Sometimes I feel like Lucy Ricardo when I cook - one catastrophe following another, a slapstick comedy unfolding in my little kitchen the size of a walk-in closet. Tuesday night and that means I cook for my father. My mother was a tough act to follow, and she truly shone in the kitchen. She had done more cooking and baking than her sisters back in the old farmhouse in Cascade, Iowa and not only did she have a flair for it, she brought love and passion to her craft. She enjoyed it.

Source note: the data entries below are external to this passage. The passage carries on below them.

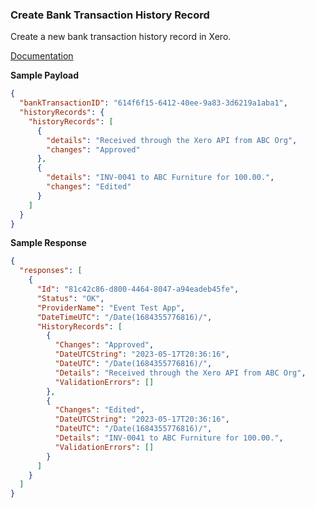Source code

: ### Create Bank Transaction History Record

Create a new bank transaction history record in Xero.

[Documentation](https://xeroapi.github.io/xero-node/accounting/index.html#api-Accounting-createBankTransactionHistoryRecord)

**Sample Payload**

```json
{
  "bankTransactionID": "614f6f15-6412-40ee-9a83-3d6219a1aba1",
  "historyRecords": {
    "historyRecords": [
      {
        "details": "Received through the Xero API from ABC Org",
        "changes": "Approved"
      },
      {
        "details": "INV-0041 to ABC Furniture for 100.00.",
        "changes": "Edited"
      }
    ]
  }
}
```

**Sample Response**

```json
{
  "responses": [
    {
      "Id": "81c42c86-d800-4464-8047-a94eadeb45fe",
      "Status": "OK",
      "ProviderName": "Event Test App",
      "DateTimeUTC": "/Date(1684355776816)/",
      "HistoryRecords": [
        {
          "Changes": "Approved",
          "DateUTCString": "2023-05-17T20:36:16",
          "DateUTC": "/Date(1684355776816)/",
          "Details": "Received through the Xero API from ABC Org",
          "ValidationErrors": []
        },
        {
          "Changes": "Edited",
          "DateUTCString": "2023-05-17T20:36:16",
          "DateUTC": "/Date(1684355776816)/",
          "Details": "INV-0041 to ABC Furniture for 100.00.",
          "ValidationErrors": []
        }
      ]
    }
  ]
}
```
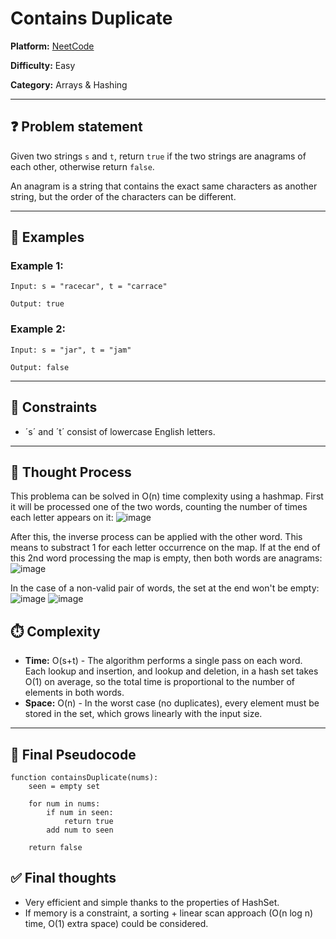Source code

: # Contains Duplicate

**Platform:** [NeetCode](https://neetcode.io/problems/is-anagram?list=blind75)

**Difficulty:** Easy

**Category:** Arrays & Hashing

---

## ❓ Problem statement
Given two strings `s` and `t`, return `true` if the two strings are anagrams of each other, otherwise return `false`.

An anagram is a string that contains the exact same characters as another string, but the order of the characters can be different.

---

## 📘 Examples

### Example 1:
```
Input: s = "racecar", t = "carrace"

Output: true
```

### Example 2:
```
Input: s = "jar", t = "jam"

Output: false
```
---

## 🧱 Constraints
- ´s´ and ´t´ consist of lowercase English letters.

---

## 🧠 Thought Process
This problema can be solved in O(n) time complexity using a hashmap. First it will be processed one of the two words, counting the number of times each letter appears on it:
![image](https://github.com/user-attachments/assets/af0427de-d088-4366-ab89-48c8324c9651)

After this, the inverse process can be applied with the other word. This means to substract 1 for each letter occurrence on the map. If at the end of this 2nd word processing the map is empty, then both words are anagrams:
![image](https://github.com/user-attachments/assets/5a27edd6-d606-47f9-87a7-09b16c9b93a4)

In the case of a non-valid pair of words, the set at the end won't be empty:
![image](https://github.com/user-attachments/assets/a1ec44e4-b3e0-4ea4-a80d-e9d62eca5dc6)
![image](https://github.com/user-attachments/assets/eecaacc3-d683-48cf-ba8b-438397c6c401)

## ⏱️ Complexity

- **Time:** O(s+t) - The algorithm performs a single pass on each word. Each lookup and insertion, and lookup and deletion, in a hash set takes O(1) on average, so the total time is proportional to the number of elements in both words.
- **Space:** O(n) - In the worst case (no duplicates), every element must be stored in the set, which grows linearly with the input size.

---

## 🔎 Final Pseudocode

```plaintext
function containsDuplicate(nums):
    seen = empty set

    for num in nums:
        if num in seen:
            return true
        add num to seen

    return false
```

## ✅ Final thoughts
- Very efficient and simple thanks to the properties of HashSet.
- If memory is a constraint, a sorting + linear scan approach (O(n log n) time, O(1) extra space) could be considered.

Now my father is a challenge for even the best of chefs and I refused to cook for him when I was growing up. And my mother would not let me cook - I was delegated to the position of family baker and I won blue ribbons every summer for my sour cream chocolate cookies at the county fair. Only Mom was allowed to cook for the Master who could give out criticism with the best of them. One night I remember him taking a forkful of the casserole and commenting, "tastes like you scraped it off the basement floor." Not missing a beat my mother said, "as a matter of fact that's exactly what happened. I dropped the casserole when I took it out of the downstairs freezer." And it did not taste like that at all, but Dad was, well, Dad.
When I was 16 Mom had to be somewhere over the lunch hour and she asked me to prepare a BLT for my father returning from work. The bacon was not crisp enough, the tomatoes sliced too thickly, not enough lettuce and there was something wrong with the toast. I remember muttering something under my breath about, you know where McDonald's is, but I didn't, I was just eager to get out of the kitchen and be with my friends.

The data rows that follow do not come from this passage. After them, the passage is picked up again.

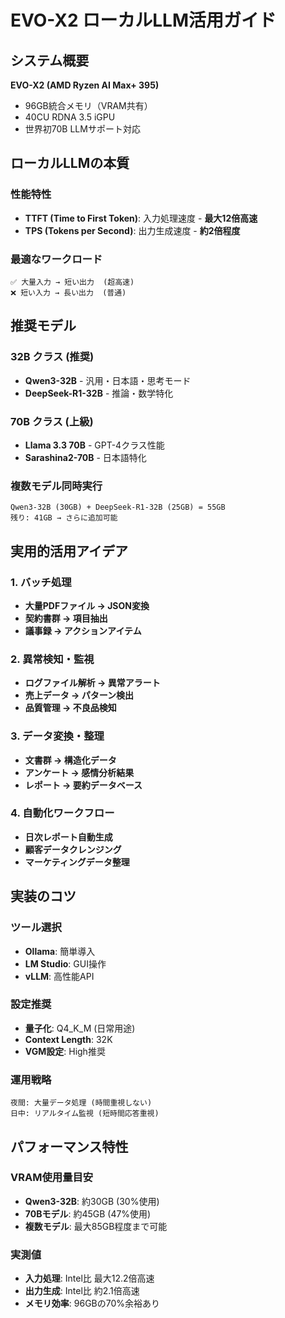 # EVO-X2 ローカルLLM活用ガイド

## システム概要

**EVO-X2 (AMD Ryzen AI Max+ 395)**
- 96GB統合メモリ（VRAM共有）
- 40CU RDNA 3.5 iGPU
- 世界初70B LLMサポート対応

## ローカルLLMの本質

### 性能特性
- **TTFT (Time to First Token)**: 入力処理速度 - **最大12倍高速**
- **TPS (Tokens per Second)**: 出力生成速度 - **約2倍程度**

### 最適なワークロード
```
✅ 大量入力 → 短い出力  (超高速)
❌ 短い入力 → 長い出力  (普通)
```

## 推奨モデル

### 32B クラス (推奨)
- **Qwen3-32B** - 汎用・日本語・思考モード
- **DeepSeek-R1-32B** - 推論・数学特化

### 70B クラス (上級)
- **Llama 3.3 70B** - GPT-4クラス性能
- **Sarashina2-70B** - 日本語特化

### 複数モデル同時実行
```
Qwen3-32B (30GB) + DeepSeek-R1-32B (25GB) = 55GB
残り: 41GB → さらに追加可能
```

## 実用的活用アイデア

### 1. バッチ処理
- **大量PDFファイル → JSON変換**
- **契約書群 → 項目抽出**
- **議事録 → アクションアイテム**

### 2. 異常検知・監視
- **ログファイル解析 → 異常アラート**
- **売上データ → パターン検出**
- **品質管理 → 不良品検知**

### 3. データ変換・整理
- **文書群 → 構造化データ**
- **アンケート → 感情分析結果**
- **レポート → 要約データベース**

### 4. 自動化ワークフロー
- **日次レポート自動生成**
- **顧客データクレンジング**
- **マーケティングデータ整理**

## 実装のコツ

### ツール選択
- **Ollama**: 簡単導入
- **LM Studio**: GUI操作
- **vLLM**: 高性能API

### 設定推奨
- **量子化**: Q4_K_M (日常用途)
- **Context Length**: 32K
- **VGM設定**: High推奨

### 運用戦略
```
夜間: 大量データ処理 (時間重視しない)
日中: リアルタイム監視 (短時間応答重視)
```

## パフォーマンス特性

### VRAM使用量目安
- **Qwen3-32B**: 約30GB (30%使用)
- **70Bモデル**: 約45GB (47%使用)
- **複数モデル**: 最大85GB程度まで可能

### 実測値
- **入力処理**: Intel比 最大12.2倍高速
- **出力生成**: Intel比 約2.1倍高速
- **メモリ効率**: 96GBの70%余裕あり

When I married the first time I called my mother from my home a hundred miles away and said, I don't know how to cook. She directed me to buy my first cook book, the Betty Crocker edition. And that's how I learned to boil an egg and make cherry sauce for ham slices.

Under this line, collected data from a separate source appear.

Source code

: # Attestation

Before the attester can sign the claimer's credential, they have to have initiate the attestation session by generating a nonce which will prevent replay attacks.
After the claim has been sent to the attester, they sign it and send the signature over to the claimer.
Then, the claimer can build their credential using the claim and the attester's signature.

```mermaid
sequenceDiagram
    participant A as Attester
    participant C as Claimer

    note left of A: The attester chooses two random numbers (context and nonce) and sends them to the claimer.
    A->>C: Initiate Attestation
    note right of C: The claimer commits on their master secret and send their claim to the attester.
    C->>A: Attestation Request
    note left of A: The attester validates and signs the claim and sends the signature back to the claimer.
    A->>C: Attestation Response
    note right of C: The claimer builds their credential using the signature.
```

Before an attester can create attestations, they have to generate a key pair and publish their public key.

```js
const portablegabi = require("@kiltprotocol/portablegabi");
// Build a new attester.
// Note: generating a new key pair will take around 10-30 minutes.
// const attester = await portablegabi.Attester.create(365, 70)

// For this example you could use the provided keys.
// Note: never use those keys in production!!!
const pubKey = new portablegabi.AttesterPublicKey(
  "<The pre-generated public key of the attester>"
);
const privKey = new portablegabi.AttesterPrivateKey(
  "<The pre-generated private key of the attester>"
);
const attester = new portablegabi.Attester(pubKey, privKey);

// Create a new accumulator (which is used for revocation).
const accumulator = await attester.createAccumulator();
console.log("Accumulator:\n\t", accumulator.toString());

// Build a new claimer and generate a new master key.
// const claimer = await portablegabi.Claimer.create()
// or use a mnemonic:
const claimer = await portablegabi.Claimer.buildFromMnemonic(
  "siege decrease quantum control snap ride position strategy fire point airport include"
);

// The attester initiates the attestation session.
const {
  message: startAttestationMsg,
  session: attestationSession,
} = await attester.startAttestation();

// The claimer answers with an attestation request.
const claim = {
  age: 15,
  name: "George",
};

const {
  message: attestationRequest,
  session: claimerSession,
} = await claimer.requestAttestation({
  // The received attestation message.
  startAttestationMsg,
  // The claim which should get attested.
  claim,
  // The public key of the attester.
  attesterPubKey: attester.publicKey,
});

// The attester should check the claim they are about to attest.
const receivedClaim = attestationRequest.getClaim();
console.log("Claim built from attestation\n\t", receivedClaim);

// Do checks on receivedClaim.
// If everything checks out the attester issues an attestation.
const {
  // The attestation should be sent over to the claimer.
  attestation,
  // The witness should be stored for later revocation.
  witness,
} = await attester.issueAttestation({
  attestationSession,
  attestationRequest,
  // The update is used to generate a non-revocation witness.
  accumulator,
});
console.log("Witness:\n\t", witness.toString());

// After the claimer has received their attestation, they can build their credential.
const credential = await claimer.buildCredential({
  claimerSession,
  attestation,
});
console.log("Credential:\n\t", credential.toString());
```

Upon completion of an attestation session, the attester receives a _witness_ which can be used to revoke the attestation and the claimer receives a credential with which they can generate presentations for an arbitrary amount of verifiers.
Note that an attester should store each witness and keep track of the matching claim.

At one time I had wished in my heart that Dad would go first. Mom and I would sell our townhouses and live in a one-floor condo. She would have her own bedroom and sitting room and would only need to be in the kitchen when she wanted to be, which would probably be a lot. I was worried about keeping Dad content tempered by almost sixty years of trying.
I have difficulty cooking since my mother died. It requires organization and consistency and these are qualities that seem impossible right now. I am good at simple, quick chores such as straightening up the books and magazines on my coffee table or ironing a shirt.
Dad likes chicken pot pie and I know there is a big container of chicken gravy dated 6-27 in my freezer. I made this for my parents on that date using homemade chicken stock, rotisserie chicken (such a great invention) and vegetables. Topped with Bisquick dumplings it is a tasty dish. Mom and Dad continue to love pot roast and casseroles and lasagna far into the summer when everybody is grilling. Anyway, I decide to cook this for my father. I thaw the gravy, buy and debone the chicken (I am too tired to recycle the containers and make new stock using the carcasses - I have many shortcuts since Mom has left) and cook the vegetables. The first indication of trouble came from the frozen bread dough.
I thaw the bread on a dish towel, all my loaf pans have mysteriously disappeared, and finally put the doughy lump in a casserole dish. I always forget when I put things in the oven and it's difficult to tell when the bread is done because it's whole wheat and already brown. When I slice it later the innards are soft and doughy and uncooked so I just slice off the edges all the way around and everybody gets the heel.
I come home late in the day and find the gravy separating as frozen products often will do. I throw the whole concoction: meat, gravy, onions, potatoes in a strainer and let all that icky water drain away. 45 minutes until Dad time. I take the gloppy mess and put it in a cake pan and into the oven. I can hear Mom saying, make sure it's hot enough before you put the Bisquick on or it will take forever for the biscuits to bake. Egads, it's not heating up fast enough! I scoop everything out of the pan, into a bowl, and into the microwave. I get out a new cake pan and throw it in the oven to preheat. After about 10 minutes it's boiling and so back in the pan in the stove. I realize I have let too much fluid drain away and the stuff is looking dry and lifeless. Alas, must make do. The final insult comes as I get out my 38-year-old coffee percolator given to me by my great-uncle at my first wedding (I do not drink coffee, thus, the absence of a more contemporary coffee maker. ) Dad MUST have coffee with dessert. I jerk it under the faucet and when I look inside I see its electrical cord curled on the bottom. Don't have time to dry the damn thing. I need to risk electrocution to make certain my father has his coffee with the carrot cake I have purchased from the local mart.
Thank God for Fincel's sweet corn. Something went right. And Dad, God love him, didn't say a word. Mom, are you laughing wherever you are?